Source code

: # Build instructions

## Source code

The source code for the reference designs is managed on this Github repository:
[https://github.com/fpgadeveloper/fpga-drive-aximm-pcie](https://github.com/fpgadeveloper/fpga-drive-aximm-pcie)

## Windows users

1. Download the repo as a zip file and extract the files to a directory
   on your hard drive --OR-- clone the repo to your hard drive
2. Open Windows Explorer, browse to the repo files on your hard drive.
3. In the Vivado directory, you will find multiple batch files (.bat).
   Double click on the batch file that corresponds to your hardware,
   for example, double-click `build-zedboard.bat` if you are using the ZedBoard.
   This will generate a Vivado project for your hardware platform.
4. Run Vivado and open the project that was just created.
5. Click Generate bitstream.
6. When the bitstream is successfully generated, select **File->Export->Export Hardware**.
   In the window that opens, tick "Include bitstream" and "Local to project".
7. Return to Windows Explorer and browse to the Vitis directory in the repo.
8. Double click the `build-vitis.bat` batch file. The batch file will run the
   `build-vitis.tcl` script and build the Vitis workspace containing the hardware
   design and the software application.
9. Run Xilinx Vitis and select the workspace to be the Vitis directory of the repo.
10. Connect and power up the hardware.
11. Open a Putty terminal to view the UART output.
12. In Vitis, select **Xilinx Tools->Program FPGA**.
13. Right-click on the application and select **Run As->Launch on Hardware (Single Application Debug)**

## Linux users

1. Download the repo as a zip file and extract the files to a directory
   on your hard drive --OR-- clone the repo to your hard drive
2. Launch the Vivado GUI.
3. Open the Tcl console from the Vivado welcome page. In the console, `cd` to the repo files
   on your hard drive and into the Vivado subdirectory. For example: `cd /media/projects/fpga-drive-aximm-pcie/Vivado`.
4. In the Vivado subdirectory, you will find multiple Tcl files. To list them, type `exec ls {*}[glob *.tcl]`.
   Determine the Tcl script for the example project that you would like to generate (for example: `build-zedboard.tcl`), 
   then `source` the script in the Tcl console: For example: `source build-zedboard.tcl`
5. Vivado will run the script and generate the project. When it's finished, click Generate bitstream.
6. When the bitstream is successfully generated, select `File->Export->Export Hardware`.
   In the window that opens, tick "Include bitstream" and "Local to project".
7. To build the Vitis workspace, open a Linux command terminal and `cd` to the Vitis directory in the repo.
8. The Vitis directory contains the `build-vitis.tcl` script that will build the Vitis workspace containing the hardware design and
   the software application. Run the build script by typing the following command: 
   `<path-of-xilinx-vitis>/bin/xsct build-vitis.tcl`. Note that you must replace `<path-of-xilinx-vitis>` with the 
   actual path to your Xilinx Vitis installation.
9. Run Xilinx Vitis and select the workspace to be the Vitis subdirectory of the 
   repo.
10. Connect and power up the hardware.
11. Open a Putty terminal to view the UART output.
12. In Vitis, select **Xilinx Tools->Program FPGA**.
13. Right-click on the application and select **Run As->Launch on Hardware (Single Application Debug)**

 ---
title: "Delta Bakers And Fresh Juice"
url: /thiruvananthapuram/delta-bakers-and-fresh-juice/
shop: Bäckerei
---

__________________________________________________

How to complete this task: Your response should be an exact copy of all the records.

Exercise output:
Source code

: # Build instructions

## Source code

The source code for the reference designs is managed on this Github repository:
[https://github.com/fpgadeveloper/fpga-drive-aximm-pcie](https://github.com/fpgadeveloper/fpga-drive-aximm-pcie)

## Windows users

1. Download the repo as a zip file and extract the files to a directory
   on your hard drive --OR-- clone the repo to your hard drive
2. Open Windows Explorer, browse to the repo files on your hard drive.
3. In the Vivado directory, you will find multiple batch files (.bat).
   Double click on the batch file that corresponds to your hardware,
   for example, double-click `build-zedboard.bat` if you are using the ZedBoard.
   This will generate a Vivado project for your hardware platform.
4. Run Vivado and open the project that was just created.
5. Click Generate bitstream.
6. When the bitstream is successfully generated, select **File->Export->Export Hardware**.
   In the window that opens, tick "Include bitstream" and "Local to project".
7. Return to Windows Explorer and browse to the Vitis directory in the repo.
8. Double click the `build-vitis.bat` batch file. The batch file will run the
   `build-vitis.tcl` script and build the Vitis workspace containing the hardware
   design and the software application.
9. Run Xilinx Vitis and select the workspace to be the Vitis directory of the repo.
10. Connect and power up the hardware.
11. Open a Putty terminal to view the UART output.
12. In Vitis, select **Xilinx Tools->Program FPGA**.
13. Right-click on the application and select **Run As->Launch on Hardware (Single Application Debug)**

## Linux users

1. Download the repo as a zip file and extract the files to a directory
   on your hard drive --OR-- clone the repo to your hard drive
2. Launch the Vivado GUI.
3. Open the Tcl console from the Vivado welcome page. In the console, `cd` to the repo files
   on your hard drive and into the Vivado subdirectory. For example: `cd /media/projects/fpga-drive-aximm-pcie/Vivado`.
4. In the Vivado subdirectory, you will find multiple Tcl files. To list them, type `exec ls {*}[glob *.tcl]`.
   Determine the Tcl script for the example project that you would like to generate (for example: `build-zedboard.tcl`), 
   then `source` the script in the Tcl console: For example: `source build-zedboard.tcl`
5. Vivado will run the script and generate the project. When it's finished, click Generate bitstream.
6. When the bitstream is successfully generated, select `File->Export->Export Hardware`.
   In the window that opens, tick "Include bitstream" and "Local to project".
7. To build the Vitis workspace, open a Linux command terminal and `cd` to the Vitis directory in the repo.
8. The Vitis directory contains the `build-vitis.tcl` script that will build the Vitis workspace containing the hardware design and
   the software application. Run the build script by typing the following command: 
   `<path-of-xilinx-vitis>/bin/xsct build-vitis.tcl`. Note that you must replace `<path-of-xilinx-vitis>` with the 
   actual path to your Xilinx Vitis installation.
9. Run Xilinx Vitis and select the workspace to be the Vitis subdirectory of the 
   repo.
10. Connect and power up the hardware.
11. Open a Putty terminal to view the UART output.
12. In Vitis, select **Xilinx Tools->Program FPGA**.
13. Right-click on the application and select **Run As->Launch on Hardware (Single Application Debug)**

 ---
title: "Delta Bakers And Fresh Juice"
url: /thiruvananthapuram/delta-bakers-and-fresh-juice/
shop: Bäckerei
---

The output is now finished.